Saved entries
----

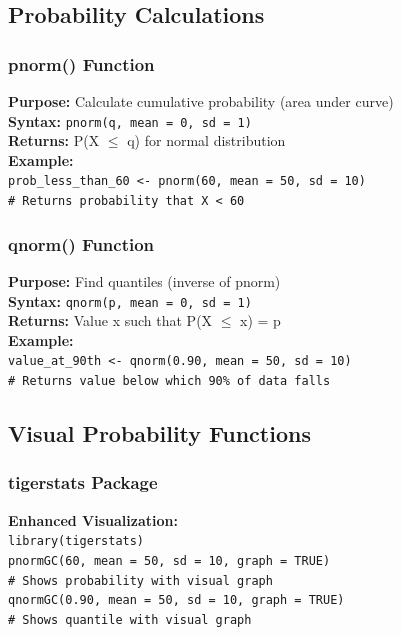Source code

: \documentclass[11pt,a4paper]{article}
\begin{document}
\subsection{Probability Calculations}

\subsubsection{pnorm() Function}

\begin{formulabox}
\textbf{Purpose:} Calculate cumulative probability (area under curve)\\[0.3cm]
\textbf{Syntax:} \texttt{pnorm(q, mean = 0, sd = 1)}\\[0.3cm]
\textbf{Returns:} P(X $\leq$ q) for normal distribution\\[0.3cm]
\textbf{Example:}\\
\texttt{prob\_less\_than\_60 <- pnorm(60, mean = 50, sd = 10)}\\
\texttt{\# Returns probability that X < 60}
\end{formulabox}

\subsubsection{qnorm() Function}

\begin{formulabox}
\textbf{Purpose:} Find quantiles (inverse of pnorm)\\[0.3cm]
\textbf{Syntax:} \texttt{qnorm(p, mean = 0, sd = 1)}\\[0.3cm]
\textbf{Returns:} Value x such that P(X $\leq$ x) = p\\[0.3cm]
\textbf{Example:}\\
\texttt{value\_at\_90th <- qnorm(0.90, mean = 50, sd = 10)}\\
\texttt{\# Returns value below which 90\% of data falls}
\end{formulabox}

\subsection{Visual Probability Functions}

\subsubsection{tigerstats Package}

\begin{formulabox}
\textbf{Enhanced Visualization:}\\
\texttt{library(tigerstats)}\\[0.3cm]
\texttt{pnormGC(60, mean = 50, sd = 10, graph = TRUE)}\\
\texttt{# Shows probability with visual graph}\\[0.3cm]
\texttt{qnormGC(0.90, mean = 50, sd = 10, graph = TRUE)}\\
\texttt{# Shows quantile with visual graph}
\end{formulabox}
\end{document}
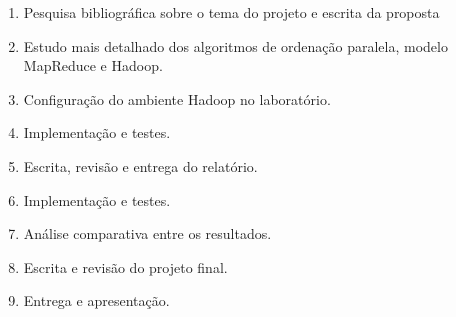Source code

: \begin{enumerate}
 \item \label{c1} Pesquisa bibliográfica sobre o tema do projeto e escrita da proposta
 \item \label{c2} Estudo mais detalhado dos algoritmos de ordenação paralela,  modelo MapReduce e Hadoop.
 \item \label{c3} Configuração do ambiente Hadoop no laboratório.
 \item \label{c4} Implementação e testes.
 \item \label{c5} Escrita, revisão e entrega do relatório. 
 \item \label{c6} Implementação e testes.
 \item \label{c7} Análise comparativa entre os resultados.
 \item \label{c8} Escrita e revisão do projeto final.
 \item \label{c9} Entrega e apresentação.
 \end{enumerate}
 

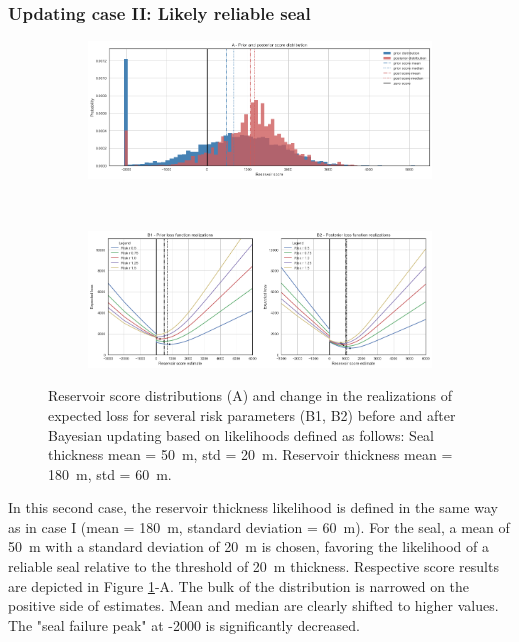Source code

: 				\subsubsection{Updating case II: Likely reliable seal}
				\begin{figure}[h]
					\begin{subfigure}{1\textwidth}
						\centering
						\includegraphics[width=1\linewidth]{Figures/update_goodseal2.png}
					\end{subfigure}%
					\\
					\begin{subfigure}{1\textwidth}
						\centering
						\includegraphics[width=1\linewidth]{Figures/update_goodseal3.png}
					\end{subfigure}
					\caption{Reservoir score distributions (A) and change in the realizations of expected loss for several risk parameters (B1, B2) before and after Bayesian updating based on likelihoods defined as follows: Seal thickness mean = 50~m, std = 20~m. Reservoir thickness mean = 180~m, std = 60~m.}
					\label{fig:update_goodseal2_3}
				\end{figure}
				In this second case, the reservoir thickness likelihood is defined in the same way as in case I (mean = 180~m, standard deviation = 60~m). For the seal, a mean of 50~m with a standard deviation of 20~m is chosen, favoring the likelihood of a reliable seal relative to the threshold of 20~m thickness. Respective score results are depicted in Figure \ref{fig:update_goodseal2_3}-A. The bulk of the distribution is narrowed on the positive side of estimates. Mean and median are clearly shifted to higher values. The "seal failure peak" at -2000 is significantly decreased.\\		
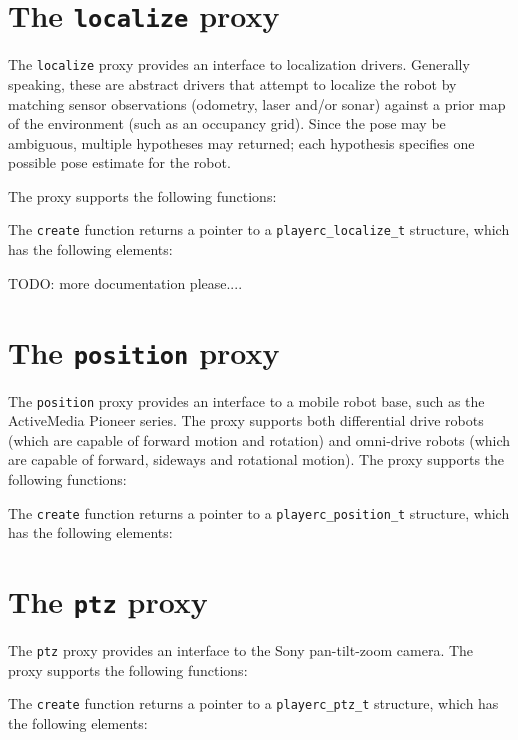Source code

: \documentclass[11pt]{report}
\begin{document}
\newpage
\section{The {\tt localize} proxy}

The {\tt localize} proxy provides an interface to localization
drivers.  Generally speaking, these are abstract drivers that attempt
to localize the robot by matching sensor observations (odometry, laser
and/or sonar) against a prior map of the environment (such as an
occupancy grid).  Since the pose may be ambiguous, multiple hypotheses
may returned; each hypothesis specifies one possible pose estimate for
the robot.

The proxy supports the following functions:
\begin{quote}

\end{quote}
The {\tt create} function returns a pointer to a {\tt playerc\_localize\_t}
structure, which has the following elements:
\begin{quote}

\end{quote}

TODO: more documentation please....


\newpage
\section{The {\tt position} proxy}

The {\tt position} proxy provides an interface to a mobile robot base,
such as the ActiveMedia Pioneer series.  The proxy supports both
differential drive robots (which are capable of forward motion and
rotation) and omni-drive robots (which are capable of forward,
sideways and rotational motion).  The proxy supports the following
functions:
\begin{quote}

\end{quote}
The {\tt create} function returns a pointer to a {\tt playerc\_position\_t}
structure, which has the following elements:
\begin{quote}

\end{quote}


\newpage
\section{The {\tt ptz} proxy}

The {\tt ptz} proxy provides an interface to the Sony pan-tilt-zoom
camera.  The proxy supports the following
functions:
\begin{quote}

\end{quote}
The {\tt create} function returns a pointer to a {\tt playerc\_ptz\_t}
structure, which has the following elements:
\begin{quote}

\end{quote}
\end{document}
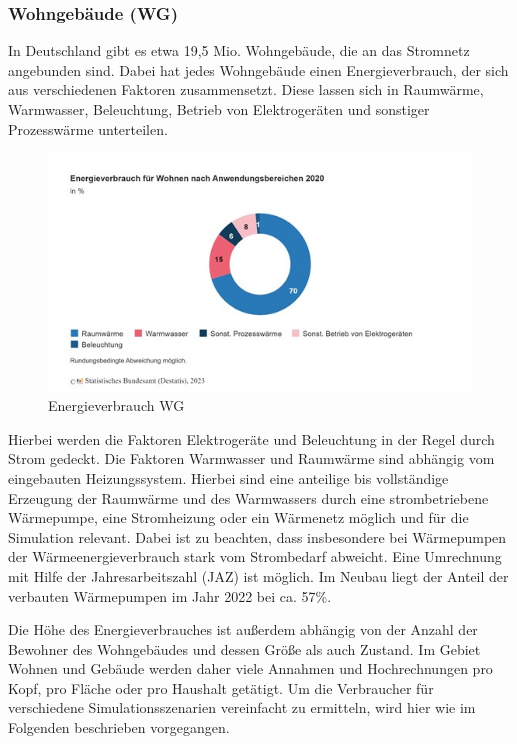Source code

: \subsubsection{Wohngebäude (WG)}

In Deutschland gibt es etwa 19,5 Mio. Wohngebäude, die an das Stromnetz angebunden sind. Dabei hat jedes Wohngebäude einen Energieverbrauch, der sich aus verschiedenen Faktoren zusammensetzt. 
Diese lassen sich in Raumwärme, Warmwasser, Beleuchtung, Betrieb von Elektrogeräten und sonstiger Prozesswärme unterteilen. 

\begin{figure}[h!]
    \centering
    \includegraphics[width=14cm]{Abbildungen/VerbraucherAbb1.jpg}
    \caption{Energieverbrauch WG\cite{destatisenergie}}\label{fig:Energieverbrauch_WG}
\end{figure}

Hierbei werden die Faktoren Elektrogeräte und Beleuchtung in der Regel durch Strom gedeckt. 
Die Faktoren Warmwasser und Raumwärme sind abhängig vom eingebauten Heizungssystem. 
Hierbei sind eine anteilige bis vollständige Erzeugung der Raumwärme und des Warmwassers durch eine strombetriebene Wärmepumpe, eine Stromheizung oder ein Wärmenetz möglich und für die Simulation relevant. 
Dabei ist zu beachten, dass insbesondere bei Wärmepumpen der Wärmeenergieverbrauch stark vom Strombedarf abweicht. 
Eine Umrechnung mit Hilfe der Jahresarbeitszahl (JAZ) ist möglich. 
Im Neubau liegt der Anteil der verbauten Wärmepumpen im Jahr 2022 bei ca. 57\%.

Die Höhe des Energieverbrauches ist außerdem abhängig von der Anzahl der Bewohner des Wohngebäudes und dessen Größe als auch Zustand. 
Im Gebiet Wohnen und Gebäude werden daher viele Annahmen und Hochrechnungen pro Kopf, pro Fläche oder pro Haushalt getätigt. Um die Verbraucher für verschiedene Simulationsszenarien vereinfacht zu ermitteln, wird hier wie im Folgenden beschrieben vorgegangen.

----

### Goal of the exercise:
Provide the count, and nothing else, of lines in the data above where the word "documentclass" occurs.

### Exercise solution:
2